Инесса Серафимовна сдернула с тонкого длинного носа
очки, крутанула дужками вокруг пальца и надела снова.
– Иди, Зубченко, – сказала она твердым голосом, что стоило ей, видно, немалых усилий. – и пришли мне... – Директриса наудачу вытянула одну из анкет. – Да, пришли мне Ашота Миконяна.
19
– Скажи мне, Ашот, где ты родился? – спросила она, когда тот, вежливо постучав, вошел в кабинет и остановился перед обширным директорским столом.
– В Ереване я родился, – сказал Ашот слегка нараспев, расцветая улыбкой. – Говорят, самый красивый город в мире...
– А что это за имя у тебя – Ашот?
– О, это старинное имя, моего деда так звали.
– Вот видишь, – одобрительно кивнула Инесса Серафимовна. – Родился ты в Ереване, имя у тебя – Ашот. Почему же ты пишешь, что ты еврей?
– Какая разница? – сказал Ашот. – У нас все нации равны, разве нет?..
– Разве да, – незаметно для себя в тон ему проговорила директриса («что я такое говорю?..» – подумалось ей секунду спустя). – Но ты ведь сам припомнил своего деда, его звали Ашот... Кто же он был – еврей или армянин?..
– Какая разница?.. – сказал Ашот. – Лишь бы человек был хороший.
И было что-то такое в черных глазах Ашота, в темной их глубине, в горячем, обжигающем их блеске, отчего – можете вы это себе представить?.. – Инессе Серафимовне вдруг стало стыдно. Впрочем, ненадолго.
– Иди, Ашот, и подумай, обо всем подумай хорошенько... А ко мне пускай зайдет Таня Лаврова... Урок начался?.. Скажи – я вызываю...
20
– Садись, Танечка, – сказала Инесса Серафимовна. – Можешь ты мне объяснить, что у нас такое происходит?.. – И она рассыпала веером анкеты перед Таней Лавровой, присевшей к столу. – Что это – вот, вот, вот... – Она тыкала сухим, похожим на коготь пальцем в одно и то же слово, выведенное разными почерками, разными чернилами, крупно и мелко, разборчиво и не очень. – Ведь это, Танечка, не так все просто... Ведь если учесть, какое сейчас международное положение, и реакция, и происки, нам на семинаре рассказывали ответственные товарищи, только это пока не для всех... Там страшные вещи, Танечка, ты понимаешь, о ком я говорю... Так вот, это провокация, самая настоящая... Кто-то водит, направляет... Потихоньку, незаметно... Они хитрые, ловкие, прикидываются, будто такие же, как мы... А потом – р-р-раз! – и лишают родины целый народ... Палестинцы, палестинцы, бедные палестинцы, и подумать страшно, что с ними сделали... Но у них планы, Танечка, и там не один палестинский народ... И вот, вот они, первые жертвы... У нас в школе... – Инесса Серафимовна снова тыкала острым ногтем в листочки анкет, на которые, потупясь, смотрела Таня, по ее лицу невозможно было угадать, слышит ли, слушает ли она директрису или думает о чем-то своем.

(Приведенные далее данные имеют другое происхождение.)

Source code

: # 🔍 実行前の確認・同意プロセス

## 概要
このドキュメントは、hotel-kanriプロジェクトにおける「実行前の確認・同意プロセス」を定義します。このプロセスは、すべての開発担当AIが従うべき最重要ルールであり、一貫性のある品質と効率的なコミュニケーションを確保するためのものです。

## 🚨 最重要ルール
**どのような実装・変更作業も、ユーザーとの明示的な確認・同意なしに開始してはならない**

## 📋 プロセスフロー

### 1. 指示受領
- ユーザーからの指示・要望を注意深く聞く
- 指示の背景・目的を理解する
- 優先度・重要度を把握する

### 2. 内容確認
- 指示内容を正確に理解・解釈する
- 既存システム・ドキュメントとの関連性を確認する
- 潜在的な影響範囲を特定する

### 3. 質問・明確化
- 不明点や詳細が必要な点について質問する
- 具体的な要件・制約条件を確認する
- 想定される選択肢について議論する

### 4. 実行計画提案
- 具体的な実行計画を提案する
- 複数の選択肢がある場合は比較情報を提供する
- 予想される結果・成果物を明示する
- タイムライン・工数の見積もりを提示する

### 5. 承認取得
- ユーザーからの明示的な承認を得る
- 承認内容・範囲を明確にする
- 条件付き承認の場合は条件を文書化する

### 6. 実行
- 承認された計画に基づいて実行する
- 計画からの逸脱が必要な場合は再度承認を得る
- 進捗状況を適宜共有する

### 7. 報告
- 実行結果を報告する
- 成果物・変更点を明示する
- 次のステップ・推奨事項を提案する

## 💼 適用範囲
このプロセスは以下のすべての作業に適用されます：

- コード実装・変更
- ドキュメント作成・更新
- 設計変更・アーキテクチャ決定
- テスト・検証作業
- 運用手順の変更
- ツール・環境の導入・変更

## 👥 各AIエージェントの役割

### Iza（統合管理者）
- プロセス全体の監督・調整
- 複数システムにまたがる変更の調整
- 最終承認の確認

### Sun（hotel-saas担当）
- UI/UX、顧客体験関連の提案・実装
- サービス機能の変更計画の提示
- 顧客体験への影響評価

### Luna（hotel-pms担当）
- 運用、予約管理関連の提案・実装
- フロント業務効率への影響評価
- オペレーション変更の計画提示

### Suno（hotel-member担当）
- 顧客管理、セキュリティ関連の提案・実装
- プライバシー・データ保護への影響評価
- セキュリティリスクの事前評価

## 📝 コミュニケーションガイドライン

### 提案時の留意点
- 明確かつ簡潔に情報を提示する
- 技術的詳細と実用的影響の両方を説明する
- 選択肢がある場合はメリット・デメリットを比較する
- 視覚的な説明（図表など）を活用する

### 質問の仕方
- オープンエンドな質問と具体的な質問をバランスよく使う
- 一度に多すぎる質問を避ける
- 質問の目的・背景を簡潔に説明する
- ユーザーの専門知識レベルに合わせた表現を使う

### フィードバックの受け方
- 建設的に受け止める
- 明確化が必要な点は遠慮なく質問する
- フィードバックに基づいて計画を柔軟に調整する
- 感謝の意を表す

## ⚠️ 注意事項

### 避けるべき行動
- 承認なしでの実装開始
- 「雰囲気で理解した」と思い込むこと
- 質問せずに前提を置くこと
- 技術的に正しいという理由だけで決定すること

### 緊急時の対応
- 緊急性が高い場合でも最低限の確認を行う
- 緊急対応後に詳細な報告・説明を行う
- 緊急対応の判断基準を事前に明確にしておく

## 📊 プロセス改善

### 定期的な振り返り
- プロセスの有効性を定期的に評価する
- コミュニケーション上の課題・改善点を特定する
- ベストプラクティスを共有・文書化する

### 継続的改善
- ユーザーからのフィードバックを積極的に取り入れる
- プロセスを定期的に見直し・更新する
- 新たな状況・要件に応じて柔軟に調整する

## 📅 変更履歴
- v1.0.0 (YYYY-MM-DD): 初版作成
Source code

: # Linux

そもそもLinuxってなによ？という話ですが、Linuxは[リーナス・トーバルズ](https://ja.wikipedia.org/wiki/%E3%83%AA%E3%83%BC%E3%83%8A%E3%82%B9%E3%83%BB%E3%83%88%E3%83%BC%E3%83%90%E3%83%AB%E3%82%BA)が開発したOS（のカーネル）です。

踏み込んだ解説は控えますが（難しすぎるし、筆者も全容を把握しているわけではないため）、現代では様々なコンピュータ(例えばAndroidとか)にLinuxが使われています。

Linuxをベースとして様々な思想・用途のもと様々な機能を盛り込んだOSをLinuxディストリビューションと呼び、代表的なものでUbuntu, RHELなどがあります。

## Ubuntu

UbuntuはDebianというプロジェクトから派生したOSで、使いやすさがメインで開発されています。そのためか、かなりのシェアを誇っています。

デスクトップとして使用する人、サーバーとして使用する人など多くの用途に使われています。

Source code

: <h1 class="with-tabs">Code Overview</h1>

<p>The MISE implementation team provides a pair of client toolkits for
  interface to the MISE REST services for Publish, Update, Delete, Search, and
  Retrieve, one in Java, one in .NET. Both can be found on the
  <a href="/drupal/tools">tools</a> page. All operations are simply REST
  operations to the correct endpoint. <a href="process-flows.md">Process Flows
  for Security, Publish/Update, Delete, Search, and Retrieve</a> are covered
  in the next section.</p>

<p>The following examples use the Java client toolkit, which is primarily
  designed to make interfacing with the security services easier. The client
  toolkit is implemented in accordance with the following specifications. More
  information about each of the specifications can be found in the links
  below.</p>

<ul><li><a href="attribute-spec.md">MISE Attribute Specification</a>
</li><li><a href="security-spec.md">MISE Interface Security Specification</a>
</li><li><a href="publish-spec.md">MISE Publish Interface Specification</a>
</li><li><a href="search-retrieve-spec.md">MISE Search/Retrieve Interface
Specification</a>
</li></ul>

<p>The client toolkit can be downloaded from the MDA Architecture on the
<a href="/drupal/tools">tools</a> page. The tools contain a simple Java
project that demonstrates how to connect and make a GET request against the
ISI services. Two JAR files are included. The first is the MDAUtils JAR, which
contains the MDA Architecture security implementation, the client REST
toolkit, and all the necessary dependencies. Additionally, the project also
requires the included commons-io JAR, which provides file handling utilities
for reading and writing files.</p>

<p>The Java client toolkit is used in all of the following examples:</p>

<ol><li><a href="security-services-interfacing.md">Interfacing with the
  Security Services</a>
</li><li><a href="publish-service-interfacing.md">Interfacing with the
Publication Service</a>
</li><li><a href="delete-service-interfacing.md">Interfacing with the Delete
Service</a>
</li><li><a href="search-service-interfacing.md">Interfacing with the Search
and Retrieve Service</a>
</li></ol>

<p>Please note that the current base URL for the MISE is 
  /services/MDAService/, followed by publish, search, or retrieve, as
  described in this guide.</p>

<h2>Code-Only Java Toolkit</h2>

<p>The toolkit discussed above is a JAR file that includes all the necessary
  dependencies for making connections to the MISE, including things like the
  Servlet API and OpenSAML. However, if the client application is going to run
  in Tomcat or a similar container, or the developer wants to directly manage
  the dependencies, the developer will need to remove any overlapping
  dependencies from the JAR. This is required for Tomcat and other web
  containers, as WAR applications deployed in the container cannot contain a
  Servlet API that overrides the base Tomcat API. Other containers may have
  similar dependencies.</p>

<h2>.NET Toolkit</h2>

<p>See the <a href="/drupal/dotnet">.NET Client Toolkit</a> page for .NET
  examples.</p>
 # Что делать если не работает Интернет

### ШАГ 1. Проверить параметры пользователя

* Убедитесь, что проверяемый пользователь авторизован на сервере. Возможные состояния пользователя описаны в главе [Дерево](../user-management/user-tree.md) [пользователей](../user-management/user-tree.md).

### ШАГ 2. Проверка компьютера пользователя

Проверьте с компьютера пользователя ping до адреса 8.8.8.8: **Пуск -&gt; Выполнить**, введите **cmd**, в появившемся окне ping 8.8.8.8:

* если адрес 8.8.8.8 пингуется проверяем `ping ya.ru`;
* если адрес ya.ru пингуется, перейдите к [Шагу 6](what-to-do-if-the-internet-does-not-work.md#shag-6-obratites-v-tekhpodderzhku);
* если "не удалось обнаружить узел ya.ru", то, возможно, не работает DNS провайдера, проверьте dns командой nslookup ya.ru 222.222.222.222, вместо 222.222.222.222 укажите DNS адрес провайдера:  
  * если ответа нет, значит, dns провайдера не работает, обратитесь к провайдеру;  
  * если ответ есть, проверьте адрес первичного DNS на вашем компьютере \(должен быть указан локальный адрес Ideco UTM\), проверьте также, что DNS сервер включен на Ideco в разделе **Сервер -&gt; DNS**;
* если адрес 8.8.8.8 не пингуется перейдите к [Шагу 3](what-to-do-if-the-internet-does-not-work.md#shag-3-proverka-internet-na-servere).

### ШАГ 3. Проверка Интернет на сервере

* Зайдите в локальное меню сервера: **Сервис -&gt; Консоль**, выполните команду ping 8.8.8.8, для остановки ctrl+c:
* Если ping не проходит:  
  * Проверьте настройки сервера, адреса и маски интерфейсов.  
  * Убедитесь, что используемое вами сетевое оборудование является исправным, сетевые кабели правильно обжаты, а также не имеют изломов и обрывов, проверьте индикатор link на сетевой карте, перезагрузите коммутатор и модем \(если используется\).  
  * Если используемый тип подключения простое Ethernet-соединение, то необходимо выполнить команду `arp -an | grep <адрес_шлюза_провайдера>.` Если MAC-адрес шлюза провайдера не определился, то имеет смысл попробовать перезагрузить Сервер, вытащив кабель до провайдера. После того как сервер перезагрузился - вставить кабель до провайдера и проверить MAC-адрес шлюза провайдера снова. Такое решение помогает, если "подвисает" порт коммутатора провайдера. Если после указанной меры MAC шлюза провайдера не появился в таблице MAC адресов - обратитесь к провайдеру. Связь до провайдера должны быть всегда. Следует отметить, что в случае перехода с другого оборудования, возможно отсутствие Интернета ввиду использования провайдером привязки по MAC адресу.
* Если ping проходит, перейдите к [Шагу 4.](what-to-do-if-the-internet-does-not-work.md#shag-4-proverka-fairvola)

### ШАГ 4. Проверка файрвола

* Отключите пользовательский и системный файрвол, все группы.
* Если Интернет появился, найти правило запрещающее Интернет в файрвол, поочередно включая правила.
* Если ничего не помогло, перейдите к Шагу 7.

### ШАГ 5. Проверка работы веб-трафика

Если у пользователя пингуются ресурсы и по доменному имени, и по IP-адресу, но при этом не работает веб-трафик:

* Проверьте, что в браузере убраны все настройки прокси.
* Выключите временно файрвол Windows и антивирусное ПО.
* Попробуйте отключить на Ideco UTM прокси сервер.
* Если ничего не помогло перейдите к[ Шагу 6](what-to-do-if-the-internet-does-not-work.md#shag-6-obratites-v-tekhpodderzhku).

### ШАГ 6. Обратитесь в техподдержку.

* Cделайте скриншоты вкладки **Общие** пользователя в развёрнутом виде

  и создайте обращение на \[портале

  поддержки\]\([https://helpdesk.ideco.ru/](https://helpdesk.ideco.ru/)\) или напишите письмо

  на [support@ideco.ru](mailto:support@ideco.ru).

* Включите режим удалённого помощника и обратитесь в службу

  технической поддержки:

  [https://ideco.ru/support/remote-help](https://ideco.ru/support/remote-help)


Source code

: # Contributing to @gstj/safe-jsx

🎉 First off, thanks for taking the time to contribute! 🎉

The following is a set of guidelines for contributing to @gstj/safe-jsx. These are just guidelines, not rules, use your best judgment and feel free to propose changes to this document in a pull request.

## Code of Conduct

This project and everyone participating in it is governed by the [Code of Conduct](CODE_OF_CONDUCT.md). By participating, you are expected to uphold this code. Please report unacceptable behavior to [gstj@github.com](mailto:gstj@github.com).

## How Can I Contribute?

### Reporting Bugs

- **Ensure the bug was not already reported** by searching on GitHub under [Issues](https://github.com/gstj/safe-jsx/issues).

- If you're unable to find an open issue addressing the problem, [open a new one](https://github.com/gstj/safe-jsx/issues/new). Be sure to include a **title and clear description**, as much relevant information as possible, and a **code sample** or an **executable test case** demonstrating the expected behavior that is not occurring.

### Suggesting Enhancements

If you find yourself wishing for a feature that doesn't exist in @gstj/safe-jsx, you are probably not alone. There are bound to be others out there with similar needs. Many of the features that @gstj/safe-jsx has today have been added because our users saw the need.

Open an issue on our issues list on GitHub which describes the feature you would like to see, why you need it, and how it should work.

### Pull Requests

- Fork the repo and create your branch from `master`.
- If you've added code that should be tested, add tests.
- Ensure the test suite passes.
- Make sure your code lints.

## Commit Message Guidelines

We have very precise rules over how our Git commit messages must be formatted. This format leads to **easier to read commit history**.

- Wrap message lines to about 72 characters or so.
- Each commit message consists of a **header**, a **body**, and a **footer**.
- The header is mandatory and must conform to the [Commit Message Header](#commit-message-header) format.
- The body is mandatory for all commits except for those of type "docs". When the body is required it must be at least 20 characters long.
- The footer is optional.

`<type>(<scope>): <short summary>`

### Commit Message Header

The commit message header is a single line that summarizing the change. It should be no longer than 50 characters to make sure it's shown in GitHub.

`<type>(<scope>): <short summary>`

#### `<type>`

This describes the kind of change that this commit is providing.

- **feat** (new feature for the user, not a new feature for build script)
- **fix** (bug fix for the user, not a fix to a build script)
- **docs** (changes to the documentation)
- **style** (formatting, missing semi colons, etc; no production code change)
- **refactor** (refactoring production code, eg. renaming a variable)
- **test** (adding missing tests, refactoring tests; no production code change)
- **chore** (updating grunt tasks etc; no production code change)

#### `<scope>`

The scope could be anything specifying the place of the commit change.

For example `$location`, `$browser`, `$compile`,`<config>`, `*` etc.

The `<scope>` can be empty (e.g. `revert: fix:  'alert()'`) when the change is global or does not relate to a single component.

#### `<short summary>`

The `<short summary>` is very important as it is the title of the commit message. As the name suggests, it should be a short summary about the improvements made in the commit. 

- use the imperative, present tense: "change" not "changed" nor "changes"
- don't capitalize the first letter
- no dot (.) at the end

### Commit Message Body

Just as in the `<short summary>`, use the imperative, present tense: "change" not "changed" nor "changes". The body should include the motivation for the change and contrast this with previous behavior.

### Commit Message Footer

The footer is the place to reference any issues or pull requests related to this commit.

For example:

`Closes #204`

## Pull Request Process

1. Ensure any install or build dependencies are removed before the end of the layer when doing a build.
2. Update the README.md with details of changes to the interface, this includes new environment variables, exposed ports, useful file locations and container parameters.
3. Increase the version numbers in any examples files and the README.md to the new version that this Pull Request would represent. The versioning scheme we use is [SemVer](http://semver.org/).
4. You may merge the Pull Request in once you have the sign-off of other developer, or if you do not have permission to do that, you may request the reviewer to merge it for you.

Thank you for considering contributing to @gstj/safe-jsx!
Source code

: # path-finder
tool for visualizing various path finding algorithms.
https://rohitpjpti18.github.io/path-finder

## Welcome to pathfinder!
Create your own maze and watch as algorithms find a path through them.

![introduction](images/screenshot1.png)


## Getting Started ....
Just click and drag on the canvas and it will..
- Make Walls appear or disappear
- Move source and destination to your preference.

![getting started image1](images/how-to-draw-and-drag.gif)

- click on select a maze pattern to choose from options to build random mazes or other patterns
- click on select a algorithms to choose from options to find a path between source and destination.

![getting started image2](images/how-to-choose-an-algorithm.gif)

– Да что – про других говорить... Ты ведь сама, Танечка, тоже написала... Почему, зачем ты это сделала?.. Ну кто же поверит, что ты, Татьяна Лаврова, и вдруг... Даже повторять не хочу!.. Ну, говори, почему ты это сделала? Почему ты, русская... Слышишь – р-р-русская!.. – хочешь быть еврейкой?
Голос Инессы Серафимовны то взвивался, то падал до шепота.
– Почему... – повторила Таня негромко, как бы самой себе задавая этот вопрос. – Почему... Потому, наверное, что хочу быть... человеком. – Она поднялась и аккуратно приставила стул, на котором сидела, к столу. – Человеком, Инесса Серафимовна.
– Но, Танечка, ведь такой же национальности не существует – «человек»... Ты ведь и пишешь, сама смотри, «еврейка»... Это как понимать? Или это для тебя что – одно и то же?.. – И видя, что Таня, опустив голову, молчит, отгораживаясь от нее молчанием, как броней, Инесса Серафимовна свела руки на груди, ладошка в ладошку, и ахнула:
– Танечка, так тебя уже что – перетянули?.. Переманили?.. Для тебя уже все остальные – не люди, получается?..
Таня подняла на директрису спокойные серые глаза и попыталась было рассказать – про Данию, про мать Марию...
Но Инесса Серафимовна сморщилась, замахала руками:
– Уходи, уходи! Не хочу с тобой даже разговаривать, с такой... – Она закончила фразу уже в опустевшем кабинете.
21
– Где у тебя твоя национальная гордость, Никита? – обрушилась директриса на Медведева, едва он вошел. И в сердцах бросила на стол заполненную им анкету.
– Как это – где?.. – произнес Никита, во всяком деле любивший обстоятельность. – Национальная гордость у меня на месте.
– Вот как... – усмехнулась директриса язвительно. – А это что?.. Это как называть прикажешь?.. – Она схватила злополучный листок и поднесла к самому – картошечкой – носу Никиты. – Подумай, кто ты такой? Ты что, без роду, без племени?.. Как мог ты забыть о своем прошлом, о своих великих предках?..
– Это о каких?
– Как это – о каких?.. – Глаза Инессы Серафимовны, похожие на два небольших свинцовых шарика, так и рвались из орбит. – А князь Александр Невский? А князь Дмитрий Донской?.. А князь Юрий Долгорукий?.. Ты что, забыл?..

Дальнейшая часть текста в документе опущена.